(Dataset entries)
┌──

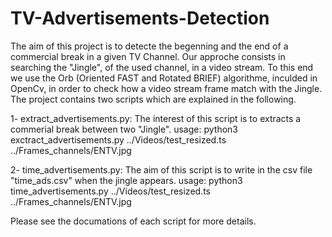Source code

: # TV-Advertisements-Detection
The aim of this project is to detecte the begenning and the end of a commercial break in a given TV Channel. Our approche consists in searching the "Jingle", of the used channel, in a video stream. To this end we use the Orb (Oriented FAST and Rotated BRIEF) algorithme, inculded in OpenCv, in order to check how a video stream frame match with the Jingle. The project contains two scripts which are explained in the following.

1- extract_advertisements.py: The interest of this script is to extracts a commerial break between two "Jingle".
usage: python3 exctract_advertisements.py ../Videos/test_resized.ts ../Frames_channels/ENTV.jpg

2- time_advertisements.py: The aim of this script is to write in the csv file "time_ads.csv" when the jingle appears.
usage: python3 time_advertisements.py ../Videos/test_resized.ts ../Frames_channels/ENTV.jpg

Please see the documations of each script for more details.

└──

• **What needs to be done**: In your answer, repeat all the entries exactly, but leave out the pictures.

• **Response**:
Source code

: # TV-Advertisements-Detection
The aim of this project is to detecte the begenning and the end of a commercial break in a given TV Channel. Our approche consists in searching the "Jingle", of the used channel, in a video stream. To this end we use the Orb (Oriented FAST and Rotated BRIEF) algorithme, inculded in OpenCv, in order to check how a video stream frame match with the Jingle. The project contains two scripts which are explained in the following.

1- extract_advertisements.py: The interest of this script is to extracts a commerial break between two "Jingle".
usage: python3 exctract_advertisements.py ../Videos/test_resized.ts ../Frames_channels/ENTV.jpg

2- time_advertisements.py: The aim of this script is to write in the csv file "time_ads.csv" when the jingle appears.
usage: python3 time_advertisements.py ../Videos/test_resized.ts ../Frames_channels/ENTV.jpg

Please see the documations of each script for more details.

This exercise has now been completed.